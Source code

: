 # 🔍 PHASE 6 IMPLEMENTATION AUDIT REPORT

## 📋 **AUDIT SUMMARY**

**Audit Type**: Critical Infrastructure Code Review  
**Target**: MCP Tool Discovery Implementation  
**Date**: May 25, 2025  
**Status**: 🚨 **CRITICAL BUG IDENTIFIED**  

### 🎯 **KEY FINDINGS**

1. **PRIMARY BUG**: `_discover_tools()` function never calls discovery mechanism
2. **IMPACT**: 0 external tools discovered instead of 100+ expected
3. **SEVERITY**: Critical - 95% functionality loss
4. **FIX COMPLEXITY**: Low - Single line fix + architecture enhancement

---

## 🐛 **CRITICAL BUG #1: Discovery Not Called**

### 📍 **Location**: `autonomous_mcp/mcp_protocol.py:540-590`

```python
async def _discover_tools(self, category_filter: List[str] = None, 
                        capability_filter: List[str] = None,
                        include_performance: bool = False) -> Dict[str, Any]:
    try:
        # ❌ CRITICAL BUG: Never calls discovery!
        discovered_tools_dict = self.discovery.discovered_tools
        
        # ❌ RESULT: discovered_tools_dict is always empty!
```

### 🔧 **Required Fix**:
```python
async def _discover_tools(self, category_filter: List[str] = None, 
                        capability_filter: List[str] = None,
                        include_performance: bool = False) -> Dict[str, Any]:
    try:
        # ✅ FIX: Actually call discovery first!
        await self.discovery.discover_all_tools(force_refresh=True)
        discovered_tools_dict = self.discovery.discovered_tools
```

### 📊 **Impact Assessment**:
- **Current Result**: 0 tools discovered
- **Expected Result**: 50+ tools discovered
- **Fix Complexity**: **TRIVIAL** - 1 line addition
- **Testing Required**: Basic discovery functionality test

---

· · · · ·

▶ **TASK GOAL**
All the records, as written, must be given again.

▶ **SOLUTION**
Source code

: # 🔍 PHASE 6 IMPLEMENTATION AUDIT REPORT

## 📋 **AUDIT SUMMARY**

**Audit Type**: Critical Infrastructure Code Review  
**Target**: MCP Tool Discovery Implementation  
**Date**: May 25, 2025  
**Status**: 🚨 **CRITICAL BUG IDENTIFIED**  

### 🎯 **KEY FINDINGS**

1. **PRIMARY BUG**: `_discover_tools()` function never calls discovery mechanism
2. **IMPACT**: 0 external tools discovered instead of 100+ expected
3. **SEVERITY**: Critical - 95% functionality loss
4. **FIX COMPLEXITY**: Low - Single line fix + architecture enhancement

---

## 🐛 **CRITICAL BUG #1: Discovery Not Called**

### 📍 **Location**: `autonomous_mcp/mcp_protocol.py:540-590`

```python
async def _discover_tools(self, category_filter: List[str] = None, 
                        capability_filter: List[str] = None,
                        include_performance: bool = False) -> Dict[str, Any]:
    try:
        # ❌ CRITICAL BUG: Never calls discovery!
        discovered_tools_dict = self.discovery.discovered_tools
        
        # ❌ RESULT: discovered_tools_dict is always empty!
```

### 🔧 **Required Fix**:
```python
async def _discover_tools(self, category_filter: List[str] = None, 
                        capability_filter: List[str] = None,
                        include_performance: bool = False) -> Dict[str, Any]:
    try:
        # ✅ FIX: Actually call discovery first!
        await self.discovery.discover_all_tools(force_refresh=True)
        discovered_tools_dict = self.discovery.discovered_tools
```

### 📊 **Impact Assessment**:
- **Current Result**: 0 tools discovered
- **Expected Result**: 50+ tools discovered
- **Fix Complexity**: **TRIVIAL** - 1 line addition
- **Testing Required**: Basic discovery functionality test

---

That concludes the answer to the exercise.